Cet opéra-bouffe d’Offenbach –sans doute un des plus connus- est ce qu’on peut appeler une « œuvre de circonstance » car elle a été composée dans des conditions bien précises et ne requérait pas au départ des chanteurs confirmés, mais plutôt des comédiens qui poussaient la chansonnette. Ce n’est que plus tard, grâce à l’immense succès qu’il connut lors de sa création, que cet ouvrage passa au rang d’œuvre « lyrique » et acquit son titre d’opéra-bouffe.

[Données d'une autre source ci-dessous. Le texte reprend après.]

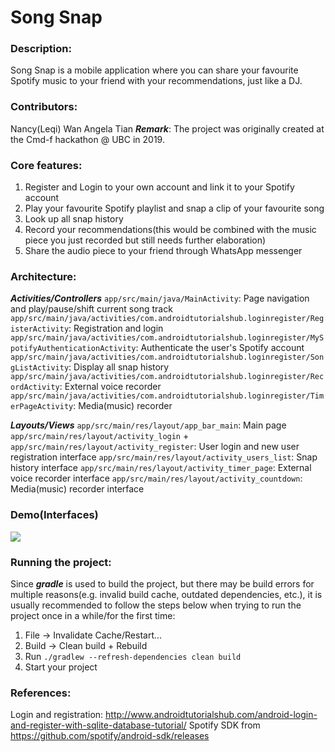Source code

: # Song Snap

### Description:
Song Snap is a mobile application where you can share your favourite Spotify music to your friend with your recommendations, just like a DJ.

### Contributors:
Nancy(Leqi) Wan
Angela Tian
***Remark***: The project was originally created at the Cmd-f hackathon @ UBC in 2019.

### Core features:
1. Register and Login to your own account and link it to your Spotify account
2. Play your favourite Spotify playlist and snap a clip of your favourite song
3. Look up all snap history
3. Record your recommendations(this would be combined with the music piece you just recorded but still needs further elaboration)
4. Share the audio piece to your friend through WhatsApp messenger

### Architecture:
***Activities/Controllers***
`app/src/main/java/MainActivity`: Page navigation and play/pause/shift current song track
`app/src/main/java/activities/com.androidtutorialshub.loginregister/RegisterActivity`: Registration and login
`app/src/main/java/activities/com.androidtutorialshub.loginregister/MySpotifyAuthenticationActivity`: Authenticate the user's Spotify account
`app/src/main/java/activities/com.androidtutorialshub.loginregister/SongListActivity`: Display all snap history
`app/src/main/java/activities/com.androidtutorialshub.loginregister/RecordActivity`: External voice recorder
`app/src/main/java/activities/com.androidtutorialshub.loginregister/TimerPageActivity`: Media(music) recorder

***Layouts/Views***
`app/src/main/res/layout/app_bar_main`: Main page
`app/src/main/res/layout/activity_login` + `app/src/main/res/layout/activity_register`: User login and new user registration interface
`app/src/main/res/layout/activity_users_list`: Snap history interface
`app/src/main/res/layout/activity_timer_page`: External voice recorder interface
`app/src/main/res/layout/activity_countdown`: Media(music) recorder interface

### Demo(Interfaces)
![](demo/demo.gif)

### Running the project:
Since ***gradle*** is used to build the project, but there may be build errors for multiple reasons(e.g. invalid build cache, outdated dependencies, etc.), it is usually recommended to follow the steps below when trying to run the project once in a while/for the first time:
1. File -> Invalidate Cache/Restart...
2. Build -> Clean build + Rebuild
3. Run `./gradlew --refresh-dependencies clean build`
4. Start your project

### References:
Login and registration: http://www.androidtutorialshub.com/android-login-and-register-with-sqlite-database-tutorial/
Spotify SDK from https://github.com/spotify/android-sdk/releases

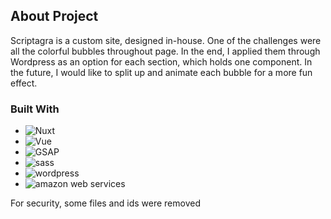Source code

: ## About Project

Scriptagra is a custom site, designed in-house. One of the challenges were all the colorful bubbles throughout page. In the end, I applied them through Wordpress as an option for each section, which holds one component. In the future, I would like to split up and animate each bubble for a more fun effect.


### Built With

* ![Nuxt][Nuxt.js]
* ![Vue][Vue.js]
* ![GSAP][GSAP]
* ![sass][sass]
* ![wordpress][wordpress]
* ![amazon web services][aws]


For security, some files and ids were removed


<!-- MARKDOWN LINKS & IMAGES -->
[Nuxt.js]: https://img.shields.io/badge/nuxt%20js-00C58E?style=for-the-badge&logo=nuxtdotjs&logoColor=white
[Vue.js]: https://img.shields.io/badge/Vue.js-35495E?style=for-the-badge&logo=vuedotjs&logoColor=4FC08D
[GSAP]: https://img.shields.io/badge/GSAP-93CF2B?style=for-the-badge&logo=greensock&logoColor=white
[sass]: https://img.shields.io/badge/Sass-CC6699?style=for-the-badge&logo=sass&logoColor=white
[wordpress]: https://img.shields.io/badge/Wordpress-21759B?style=for-the-badge&logo=wordpress&logoColor=white
[aws]: https://img.shields.io/badge/Amazon_AWS-FF9900?style=for-the-badge&logo=amazonaws&logoColor=white
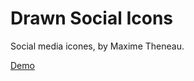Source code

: 
# Drawn Social Icons

Social media icones, by Maxime Theneau.

[Demo](https://maximetheneau.github.io/Icons-by-Theneau-Maxime/demo.html )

1866 : il reste quatre ans au Second Empire avant de s’effondrer dans l’horreur de la guerre franco-prussienne. Quid des nations étrangères ? Les Etats-Unis d’Amérique pansent les plaies de la guerre de Sécession ; l’Autriche a été chassée de l’Italie avec le concours de Napoléon III et la Prusse lui ayant infligé une sanglante défaite à Sadowa, elle est exclue de la Confédération des Etats Germaniques ; le Mexique se prépare à détrôner puis à fusiller l’empereur Maximilien que la diplomatie française lui a imposé. Cet échec de Napoléon III annonce la catastrophe de 1870. Mais pour l’heure, en France, c’est l’euphorie : sur le plan économique, c’est la prospérité totale et la « vitrine » du pays, c’est Paris, le Paris du baron Haussmann qui perce les grandes avenues et les grands boulevards, bouleversant de nombreux quartiers de la capitale, mais ouvrant ainsi ces fameuses « perspectives » qui feront l’admiration des visiteurs.
En 1855, une exposition universelle a été organisée pour montrer la puissance du régime de Napoléon III ; 1867 voit se dérouler une seconde exposition universelle : les travaux d’Haussmann sont terminés et c’est l’apogée du Second Empire. Le financement sera assuré par l’Etat, les communes, et des subventions privées. L’endroit retenu pour cette manifestation est le Champ-de-Mars auquel on joint l’île de Billancourt.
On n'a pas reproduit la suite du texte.